Ultimately, the goal of RL is for the agent to learn how to navigate the environment to maximize a cumulative reward metric. 

Finally, we define the policy as the algorithm the agent refines to maximize reward.

Crucially, it is the policy that can be MF or MB. First, let’s start exploring what an MF policy means!

3. Model-free RL

Put simply, model-free algorithms refine their policy based on the consequences of their actions. Let’s explore it with an example!

Consider this 5\times 5 environment:

environment 1

In this example, we want the agent (in green) to avoid the red squares and reach the blue one in as few steps as possible.

To achieve this, we need to define an appropriate reward function. Here’s one way:

  • Landing on an empty square: -1 point
  • Landing on a red square: -100 points
  • Landing on the blue square: +100 points

The agent has 4 possible actions: left, right, up, and down. On the edges, it has only 2 or 3 of these choices.

Let’s see how Q-learning can be used to optimize the agent’s actions.

3.1. Q-learning

Let’s take 15 episodes of 1000 iterations.

Here’s a plot of the agent performance given by average reward per episode:


As we can see, the agent learns the task well at around 8 episodes (8000 iterations).

However, Q-learning suffers from being short-sighted with rewards. This can be partially addressed by using Deep Q-learning, which uses a neural network instead of a Q-table.

Nevertheless, Q-learning tends to be faster to compute than model-based methods. This is due to not using a model of the environment.

4. Model-based RL

In a way, we could argue that Q-learning is model-based. After all, we’re building a Q-table, which can be seen as a model of the environment. However, this isn’t how the term model-based is used in the field.

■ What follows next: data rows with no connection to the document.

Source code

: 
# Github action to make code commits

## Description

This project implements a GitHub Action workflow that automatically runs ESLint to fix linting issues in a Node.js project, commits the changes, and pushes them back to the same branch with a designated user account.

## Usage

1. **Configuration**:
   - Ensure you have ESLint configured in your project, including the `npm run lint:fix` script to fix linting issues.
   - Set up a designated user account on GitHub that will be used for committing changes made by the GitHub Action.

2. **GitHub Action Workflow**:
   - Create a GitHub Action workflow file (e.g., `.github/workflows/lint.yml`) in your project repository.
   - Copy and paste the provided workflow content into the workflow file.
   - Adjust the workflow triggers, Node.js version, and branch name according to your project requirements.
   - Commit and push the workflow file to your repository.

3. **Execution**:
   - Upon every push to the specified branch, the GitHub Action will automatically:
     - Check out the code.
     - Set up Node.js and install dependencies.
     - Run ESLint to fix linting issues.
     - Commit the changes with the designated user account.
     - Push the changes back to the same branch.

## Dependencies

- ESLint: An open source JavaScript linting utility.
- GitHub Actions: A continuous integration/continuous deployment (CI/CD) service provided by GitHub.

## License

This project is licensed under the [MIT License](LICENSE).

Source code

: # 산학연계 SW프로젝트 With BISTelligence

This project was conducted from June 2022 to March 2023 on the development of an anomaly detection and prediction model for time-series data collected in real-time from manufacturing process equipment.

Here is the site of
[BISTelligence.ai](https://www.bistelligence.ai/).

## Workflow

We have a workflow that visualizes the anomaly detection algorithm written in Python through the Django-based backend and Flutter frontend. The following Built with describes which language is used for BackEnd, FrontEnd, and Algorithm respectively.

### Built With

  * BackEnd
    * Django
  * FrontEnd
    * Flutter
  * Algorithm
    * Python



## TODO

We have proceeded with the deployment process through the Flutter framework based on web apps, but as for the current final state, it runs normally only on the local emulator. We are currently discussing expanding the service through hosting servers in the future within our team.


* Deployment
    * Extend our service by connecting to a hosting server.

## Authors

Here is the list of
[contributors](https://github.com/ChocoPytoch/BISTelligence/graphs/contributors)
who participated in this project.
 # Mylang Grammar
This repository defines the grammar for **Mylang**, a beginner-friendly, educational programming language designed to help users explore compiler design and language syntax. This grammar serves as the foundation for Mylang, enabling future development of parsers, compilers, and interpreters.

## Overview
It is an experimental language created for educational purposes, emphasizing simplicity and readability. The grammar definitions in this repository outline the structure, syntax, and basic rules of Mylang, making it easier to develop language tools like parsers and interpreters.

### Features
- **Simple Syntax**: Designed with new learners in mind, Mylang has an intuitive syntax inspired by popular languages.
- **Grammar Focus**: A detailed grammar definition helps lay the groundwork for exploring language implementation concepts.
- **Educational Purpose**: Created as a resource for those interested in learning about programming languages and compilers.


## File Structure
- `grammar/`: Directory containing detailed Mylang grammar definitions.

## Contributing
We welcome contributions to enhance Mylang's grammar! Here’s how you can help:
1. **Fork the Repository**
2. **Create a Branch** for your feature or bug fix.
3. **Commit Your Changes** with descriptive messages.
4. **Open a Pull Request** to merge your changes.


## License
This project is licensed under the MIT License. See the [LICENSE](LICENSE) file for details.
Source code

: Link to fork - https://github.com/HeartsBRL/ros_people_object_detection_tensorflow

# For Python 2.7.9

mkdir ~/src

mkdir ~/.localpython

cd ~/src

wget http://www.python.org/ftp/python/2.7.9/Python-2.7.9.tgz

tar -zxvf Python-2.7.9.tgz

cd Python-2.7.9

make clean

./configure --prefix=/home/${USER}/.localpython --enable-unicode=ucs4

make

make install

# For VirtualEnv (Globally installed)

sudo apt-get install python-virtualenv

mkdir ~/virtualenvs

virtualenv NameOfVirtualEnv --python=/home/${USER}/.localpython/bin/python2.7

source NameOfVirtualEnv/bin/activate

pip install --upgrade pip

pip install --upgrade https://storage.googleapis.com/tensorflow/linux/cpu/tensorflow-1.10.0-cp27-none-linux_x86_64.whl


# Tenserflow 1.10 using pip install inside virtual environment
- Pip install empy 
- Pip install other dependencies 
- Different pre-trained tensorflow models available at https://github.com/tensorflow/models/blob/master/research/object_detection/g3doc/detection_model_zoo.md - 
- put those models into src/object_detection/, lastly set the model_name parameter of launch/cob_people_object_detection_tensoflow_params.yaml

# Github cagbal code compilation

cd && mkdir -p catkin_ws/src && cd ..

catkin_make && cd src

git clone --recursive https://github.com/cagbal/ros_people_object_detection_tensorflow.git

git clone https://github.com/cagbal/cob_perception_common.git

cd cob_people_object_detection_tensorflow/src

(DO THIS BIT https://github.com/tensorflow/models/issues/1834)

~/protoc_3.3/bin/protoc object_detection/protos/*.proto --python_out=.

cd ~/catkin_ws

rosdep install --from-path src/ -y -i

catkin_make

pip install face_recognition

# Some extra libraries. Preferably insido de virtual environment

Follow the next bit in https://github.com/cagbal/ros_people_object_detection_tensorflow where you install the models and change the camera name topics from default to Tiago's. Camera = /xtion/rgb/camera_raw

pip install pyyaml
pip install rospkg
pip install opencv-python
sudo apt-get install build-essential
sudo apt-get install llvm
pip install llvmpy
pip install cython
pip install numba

To classify as model-based, the agent must go beyond implementing a model of the environment. That is, the agent needs to make predictions of the possible rewards associated with certain actions.

This provides many benefits. For example, the agent interacts with the environment a few times. Then, the model uses this information to simulate subsequent iterations without needing to interact with the environment.

Using supervised learning, we can optimize the model to determine which trajectories are most likely to generate the biggest rewards.

If done well, this can speed up learning by orders of magnitude.

However, the model uses information provided by the agent, which is finite. Therefore, we run the risk of building a bad model – one that leads to the agent making sub-optimal decisions.

Let’s explore this further.

4.1. Model Predictive Control

One model-based algorithm that reduces this risk is Model Predictive Control.

As before, an optimal trajectory is determined. However, only one action is taken by the agent and then a new optimal is determined.

This way, we need fewer optimization steps for the trajectory. If done correctly, this can further speed up the RL algorithm without reducing performance.

Let’s go back to our previous example to illustrate how model-based RL could be useful.

4.2. Model Predictive Learning

First, let’s assume that the actions are now stochastic. Therefore, a given action has a probability of landing in each neighboring square.

Say the agent finds themselves in this arrangement:


Now, if the actions were deterministic, it’s clear that moving to the right is optimal.

However, in this stochastic example, let’s say that action is highly unlikely to lead to a movement to the right.

A model-based algorithm could approximate these probabilities and then simulate trajectories. It may then inform the agent that, for example, moving down, right, then up is much more likely to produce higher rewards.

An example of such an algorithm is Monte Carlo Learning. It works by collecting agent action trajectories per episode. It then tunes the behavior of the agent based on these sampled trajectories.

Unlike methods like Model Predictive Control, it does not model any trajectories and therefore has no bias. However, the tuning only happens after each episode, which can make the algorithm slow.

5. Conclusion

In this article, we have built an intuition for the difference between MB and MF RL algorithms. We did this by exploring the basics of RL and using that foundation to explore the differences between the two types of algorithms through a simple example.